Brief: In the records that follow, find each line with the word "修复tm" and copy it.

Record set:
<<<<
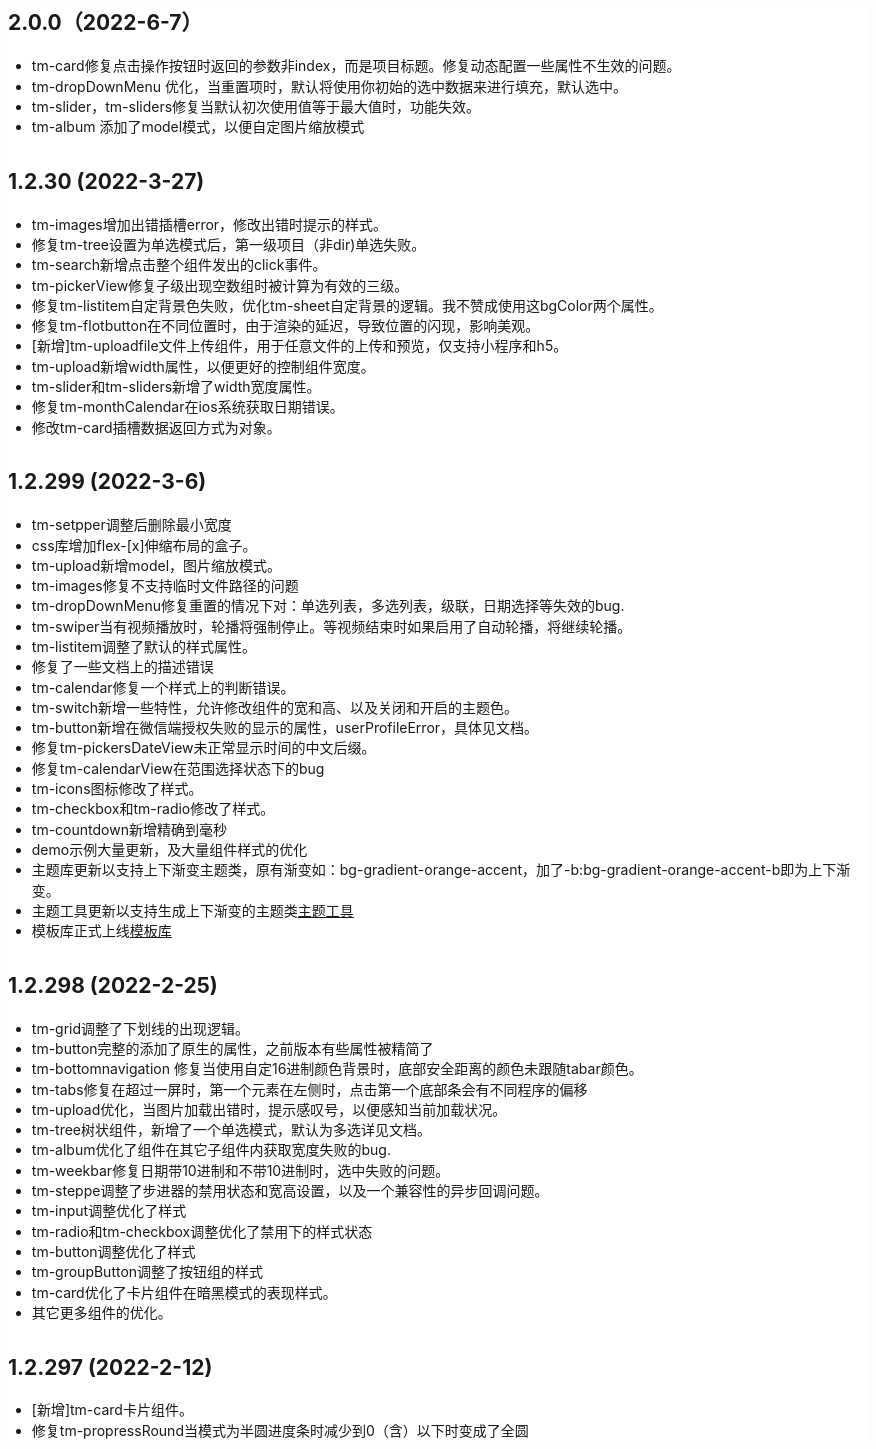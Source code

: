 ## 2.0.0（2022-6-7）
* tm-card修复点击操作按钮时返回的参数非index，而是项目标题。修复动态配置一些属性不生效的问题。
* tm-dropDownMenu 优化，当重置项时，默认将使用你初始的选中数据来进行填充，默认选中。
* tm-slider，tm-sliders修复当默认初次使用值等于最大值时，功能失效。
* tm-album 添加了model模式，以便自定图片缩放模式

## 1.2.30 (2022-3-27)
* tm-images增加出错插槽error，修改出错时提示的样式。
* 修复tm-tree设置为单选模式后，第一级项目（非dir)单选失败。
* tm-search新增点击整个组件发出的click事件。
* tm-pickerView修复子级出现空数组时被计算为有效的三级。
* 修复tm-listitem自定背景色失败，优化tm-sheet自定背景的逻辑。我不赞成使用这bgColor两个属性。
* 修复tm-flotbutton在不同位置时，由于渲染的延迟，导致位置的闪现，影响美观。
* [新增]tm-uploadfile文件上传组件，用于任意文件的上传和预览，仅支持小程序和h5。
* tm-upload新增width属性，以便更好的控制组件宽度。
* tm-slider和tm-sliders新增了width宽度属性。
* 修复tm-monthCalendar在ios系统获取日期错误。
* 修改tm-card插槽数据返回方式为对象。
## 1.2.299 (2022-3-6)
* tm-setpper调整后删除最小宽度
* css库增加flex-[x]伸缩布局的盒子。
* tm-upload新增model，图片缩放模式。
* tm-images修复不支持临时文件路径的问题
* tm-dropDownMenu修复重置的情况下对：单选列表，多选列表，级联，日期选择等失效的bug.
* tm-swiper当有视频播放时，轮播将强制停止。等视频结束时如果启用了自动轮播，将继续轮播。
* tm-listitem调整了默认的样式属性。
* 修复了一些文档上的描述错误
* tm-calendar修复一个样式上的判断错误。
* tm-switch新增一些特性，允许修改组件的宽和高、以及关闭和开启的主题色。
* tm-button新增在微信端授权失败的显示的属性，userProfileError，具体见文档。
* 修复tm-pickersDateView未正常显示时间的中文后缀。
* 修复tm-calendarView在范围选择状态下的bug
* tm-icons图标修改了样式。
* tm-checkbox和tm-radio修改了样式。
* tm-countdown新增精确到毫秒
* demo示例大量更新，及大量组件样式的优化
* 主题库更新以支持上下渐变主题类，原有渐变如：bg-gradient-orange-accent，加了-b:bg-gradient-orange-accent-b即为上下渐变。
* 主题工具更新以支持生成上下渐变的主题类[主题工具](https://jx2d.cn/themetool/#/)
* 模板库正式上线[模板库](https://jx2d.cn/themetool/#/templete)
## 1.2.298 (2022-2-25)
* tm-grid调整了下划线的出现逻辑。
* tm-button完整的添加了原生的属性，之前版本有些属性被精简了
* tm-bottomnavigation 修复当使用自定16进制颜色背景时，底部安全距离的颜色未跟随tabar颜色。
* tm-tabs修复在超过一屏时，第一个元素在左侧时，点击第一个底部条会有不同程序的偏移
* tm-upload优化，当图片加载出错时，提示感叹号，以便感知当前加载状况。
* tm-tree树状组件，新增了一个单选模式，默认为多选详见文档。
* tm-album优化了组件在其它子组件内获取宽度失败的bug.
* tm-weekbar修复日期带10进制和不带10进制时，选中失败的问题。
* tm-steppe调整了步进器的禁用状态和宽高设置，以及一个兼容性的异步回调问题。
* tm-input调整优化了样式
* tm-radio和tm-checkbox调整优化了禁用下的样式状态
* tm-button调整优化了样式
* tm-groupButton调整了按钮组的样式
* tm-card优化了卡片组件在暗黑模式的表现样式。
* 其它更多组件的优化。
## 1.2.297 (2022-2-12)
* [新增]tm-card卡片组件。
* 修复tm-propressRound当模式为半圆进度条时减少到0（含）以下时变成了全圆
>>>>
The completed task:
* 修复tm-tree设置为单选模式后，第一级项目（非dir)单选失败。
* 修复tm-listitem自定背景色失败，优化tm-sheet自定背景的逻辑。我不赞成使用这bgColor两个属性。
* 修复tm-flotbutton在不同位置时，由于渲染的延迟，导致位置的闪现，影响美观。
* 修复tm-monthCalendar在ios系统获取日期错误。
* 修复tm-pickersDateView未正常显示时间的中文后缀。
* 修复tm-calendarView在范围选择状态下的bug
* 修复tm-propressRound当模式为半圆进度条时减少到0（含）以下时变成了全圆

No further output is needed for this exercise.